News-Experimente wagt die ARD nur mit ihren 15-minütigen Sendungen im Mittags- und Nachmittagsprogramm. Hier wird seit 1997 abgestaubt. Den Anfang machte die „Tagesschau um fünf“. Mittlerweile wird das veränderte Format auch um 12 und 15 Uhr ausgestrahlt. Die Idee: Jünger, lebendiger und doch seriös sollten die neuen Sendungen sein – und näher an die Menschen rücken. Näher kommt dem Zuschauer allerdings zunächst vor allem das Gesicht der Sprecher Claus-Erich Boetzkes und Ina Bergmann, die sich wöchentlich mit ihren Moderationen abwechseln. Beide sind Journalisten und arbeiten mit dem Teleprompter, jener Technik, die dem Zuschauer das Gefühl von direktem Blickkontakt vermittelt. Ein Sprecher, der die Meldungen vom Blatt abliest, gilt hier schon als out.

Das neue Format ist aber keine News-Show. Parteitage oder Parlamentsdebatten – alle wichtigen Nachrichtenthemen kommen auch in den moderierten „Tagesschauen“ vor. Dazu Buntes wie Neuigkeiten über Prinzessin Caroline von Monaco. Nachrichtliches Schwarzbrot werde tagsüber mit ein paar Keksen versüßt, beschrieb ein ARD-aktuell-Redakteur die inhaltliche Mischung.

Der Informationsqualität tut diese inhaltliche Auflockerung keinen Abbruch. Und weil das Nachrichtengeschehen tagsüber vielfach noch gar nicht zu Ende ist, bleibt immer noch Platz für Schwerpunkte und Hintergrundberichterstattung. Zugleich aber liefern Live-Schaltungen aktuelle Bilder, wird dröges Verlautbarungsdeutsch gegen alltagstauglichere Formulierungen ausgetauscht. Da „stechen die Grünen in ein Wespennest“ oder es gibt ein „neues Zugpferd in der Pressearbeit“ – und die sanfte Renovierung des Nachrichten-Dinos passt sich ebenso gemächlich wie stetig den veränderten Zuschauergewohnheiten an.

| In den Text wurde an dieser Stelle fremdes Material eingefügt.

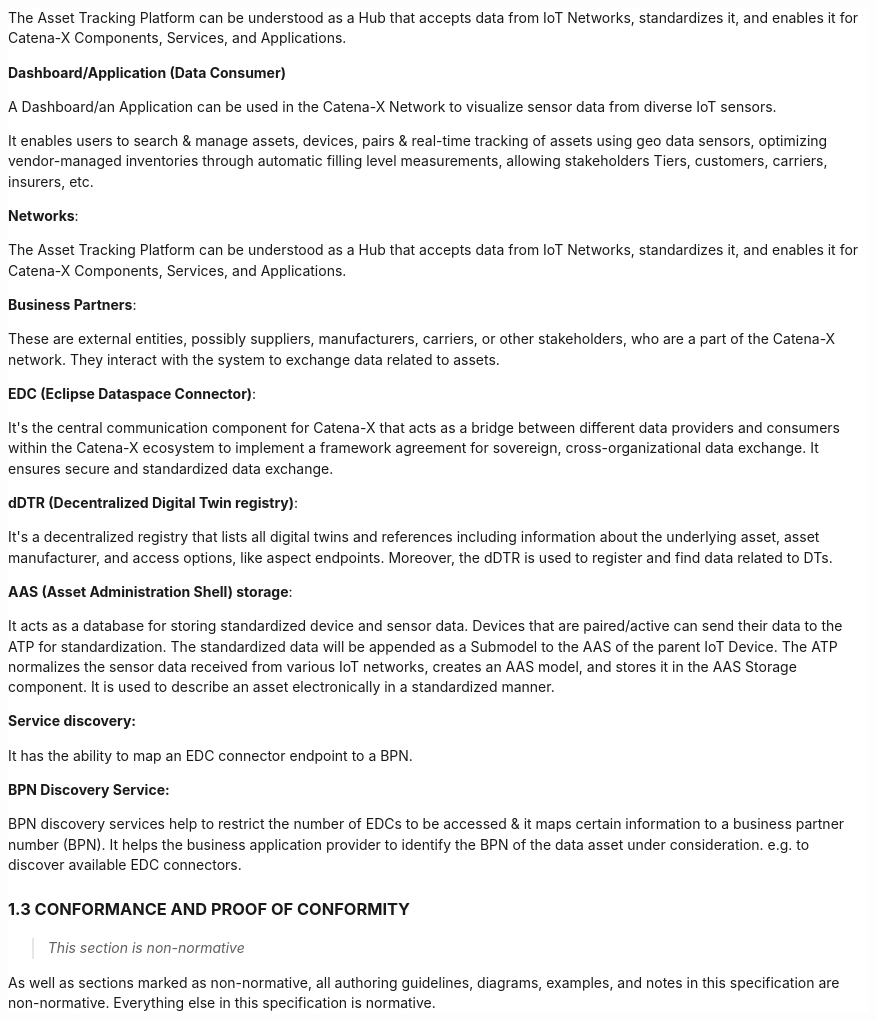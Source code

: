 The Asset Tracking Platform can be understood as a Hub that accepts data from IoT Networks, standardizes it, and enables it for Catena-X Components, Services, and Applications.

**Dashboard/Application (Data Consumer)**

A Dashboard/an Application can be used in the Catena-X Network to visualize sensor data from diverse IoT sensors.

It enables users to search & manage assets, devices, pairs & real-time tracking of assets using geo data sensors, optimizing vendor-managed inventories through automatic filling level measurements, allowing stakeholders Tiers, customers, carriers, insurers, etc.

**Networks**:

The Asset Tracking Platform can be understood as a Hub that accepts data from IoT Networks, standardizes it, and enables it for Catena-X Components, Services, and Applications.

**Business Partners**:

These are external entities, possibly suppliers, manufacturers, carriers, or other stakeholders, who are a part of the Catena-X network. They interact with the system to exchange data related to assets.

**EDC (Eclipse Dataspace Connector)**:

It's the central communication component for Catena-X that acts as a bridge between different data providers and consumers within the Catena-X ecosystem to implement a framework agreement for sovereign, cross-organizational data exchange. It ensures secure and standardized data exchange.

**dDTR (Decentralized Digital Twin registry)**:

It's a decentralized registry that lists all digital twins and references including information about the underlying asset, asset manufacturer, and access options, like aspect endpoints. Moreover, the dDTR is used to register and find data related to DTs.

**AAS (Asset Administration Shell) storage**:

It acts as a database for storing standardized device and sensor data. Devices that are paired/active can send their data to the ATP for standardization. The standardized data will be appended as a Submodel to the AAS of the parent IoT Device. The ATP normalizes the sensor data received from various IoT networks, creates an AAS model, and stores it in the AAS Storage component. It is used to describe an asset electronically in a standardized manner.

**Service discovery:**

It has the ability to map an EDC connector endpoint to a BPN.

**BPN Discovery Service:**

BPN discovery services help to restrict the number of EDCs to be accessed & it maps certain information to a business partner number (BPN). It helps the business application provider to identify the BPN of the data asset under consideration. e.g. to discover available EDC connectors.

### 1.3 CONFORMANCE AND PROOF OF CONFORMITY

> *This section is non-normative*

As well as sections marked as non-normative, all authoring guidelines, diagrams, examples, and notes
in this specification are non-normative. Everything else in this specification is normative.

Dass diese Veränderungen in Bälde auch beim Original um 20 Uhr greifen könnten, davon will die ARD nichts wissen. Unterschiedliche Stile seien in einer Programmfamilie gewollt. „Die 20-Uhr-Sendung ist ein Kracher. Da muss man nicht anfangen rumzubasteln“, so Patrick Leclercq, Vize-Chefredakteur von ARD-aktuell: Der Zuschauer goutiere die typische, etwas trockenere Art der „Tagesschau“ – und die bunteren Krawatten, mag man hinzufügen, sowieso.